Dataset records.
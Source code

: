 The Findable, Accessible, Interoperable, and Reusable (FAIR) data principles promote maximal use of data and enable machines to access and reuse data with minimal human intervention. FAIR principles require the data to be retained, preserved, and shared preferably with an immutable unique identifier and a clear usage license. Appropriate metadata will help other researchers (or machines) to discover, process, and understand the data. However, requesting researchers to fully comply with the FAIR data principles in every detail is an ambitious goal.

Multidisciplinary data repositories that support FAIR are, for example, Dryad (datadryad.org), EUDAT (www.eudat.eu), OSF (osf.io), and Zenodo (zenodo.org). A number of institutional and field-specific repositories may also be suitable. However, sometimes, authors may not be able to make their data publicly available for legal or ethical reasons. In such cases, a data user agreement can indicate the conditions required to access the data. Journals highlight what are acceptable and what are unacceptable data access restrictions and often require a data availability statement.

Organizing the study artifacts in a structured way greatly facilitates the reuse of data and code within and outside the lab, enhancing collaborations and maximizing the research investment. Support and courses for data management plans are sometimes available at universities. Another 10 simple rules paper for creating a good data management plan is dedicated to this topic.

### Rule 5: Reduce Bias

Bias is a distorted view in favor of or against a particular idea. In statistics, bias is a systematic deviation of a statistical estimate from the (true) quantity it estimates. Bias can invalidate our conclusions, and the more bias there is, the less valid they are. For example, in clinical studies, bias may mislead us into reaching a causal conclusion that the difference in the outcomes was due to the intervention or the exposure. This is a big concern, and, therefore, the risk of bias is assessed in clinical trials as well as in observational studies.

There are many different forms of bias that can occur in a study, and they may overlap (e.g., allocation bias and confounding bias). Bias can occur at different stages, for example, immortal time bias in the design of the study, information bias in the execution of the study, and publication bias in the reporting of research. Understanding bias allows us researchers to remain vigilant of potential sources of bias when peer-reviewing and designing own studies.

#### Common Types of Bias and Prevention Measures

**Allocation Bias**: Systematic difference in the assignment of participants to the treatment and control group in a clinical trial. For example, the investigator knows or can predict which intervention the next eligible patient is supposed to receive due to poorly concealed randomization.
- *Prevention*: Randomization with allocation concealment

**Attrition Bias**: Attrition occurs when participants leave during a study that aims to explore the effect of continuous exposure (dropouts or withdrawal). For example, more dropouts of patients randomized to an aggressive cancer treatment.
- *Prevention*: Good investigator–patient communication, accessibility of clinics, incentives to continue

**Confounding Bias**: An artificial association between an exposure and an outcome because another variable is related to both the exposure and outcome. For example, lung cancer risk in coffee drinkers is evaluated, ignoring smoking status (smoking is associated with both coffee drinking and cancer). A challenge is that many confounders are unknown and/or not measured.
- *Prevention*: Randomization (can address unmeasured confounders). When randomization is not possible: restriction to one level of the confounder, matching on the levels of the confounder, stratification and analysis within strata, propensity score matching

Work task.
Each record above must be transcribed exactly, and none may be skipped.

Result of this exercise.
Source code

: The Findable, Accessible, Interoperable, and Reusable (FAIR) data principles promote maximal use of data and enable machines to access and reuse data with minimal human intervention. FAIR principles require the data to be retained, preserved, and shared preferably with an immutable unique identifier and a clear usage license. Appropriate metadata will help other researchers (or machines) to discover, process, and understand the data. However, requesting researchers to fully comply with the FAIR data principles in every detail is an ambitious goal.

Multidisciplinary data repositories that support FAIR are, for example, Dryad (datadryad.org), EUDAT (www.eudat.eu), OSF (osf.io), and Zenodo (zenodo.org). A number of institutional and field-specific repositories may also be suitable. However, sometimes, authors may not be able to make their data publicly available for legal or ethical reasons. In such cases, a data user agreement can indicate the conditions required to access the data. Journals highlight what are acceptable and what are unacceptable data access restrictions and often require a data availability statement.

Organizing the study artifacts in a structured way greatly facilitates the reuse of data and code within and outside the lab, enhancing collaborations and maximizing the research investment. Support and courses for data management plans are sometimes available at universities. Another 10 simple rules paper for creating a good data management plan is dedicated to this topic.

### Rule 5: Reduce Bias

Bias is a distorted view in favor of or against a particular idea. In statistics, bias is a systematic deviation of a statistical estimate from the (true) quantity it estimates. Bias can invalidate our conclusions, and the more bias there is, the less valid they are. For example, in clinical studies, bias may mislead us into reaching a causal conclusion that the difference in the outcomes was due to the intervention or the exposure. This is a big concern, and, therefore, the risk of bias is assessed in clinical trials as well as in observational studies.

There are many different forms of bias that can occur in a study, and they may overlap (e.g., allocation bias and confounding bias). Bias can occur at different stages, for example, immortal time bias in the design of the study, information bias in the execution of the study, and publication bias in the reporting of research. Understanding bias allows us researchers to remain vigilant of potential sources of bias when peer-reviewing and designing own studies.

#### Common Types of Bias and Prevention Measures

**Allocation Bias**: Systematic difference in the assignment of participants to the treatment and control group in a clinical trial. For example, the investigator knows or can predict which intervention the next eligible patient is supposed to receive due to poorly concealed randomization.
- *Prevention*: Randomization with allocation concealment

**Attrition Bias**: Attrition occurs when participants leave during a study that aims to explore the effect of continuous exposure (dropouts or withdrawal). For example, more dropouts of patients randomized to an aggressive cancer treatment.
- *Prevention*: Good investigator–patient communication, accessibility of clinics, incentives to continue

**Confounding Bias**: An artificial association between an exposure and an outcome because another variable is related to both the exposure and outcome. For example, lung cancer risk in coffee drinkers is evaluated, ignoring smoking status (smoking is associated with both coffee drinking and cancer). A challenge is that many confounders are unknown and/or not measured.
- *Prevention*: Randomization (can address unmeasured confounders). When randomization is not possible: restriction to one level of the confounder, matching on the levels of the confounder, stratification and analysis within strata, propensity score matching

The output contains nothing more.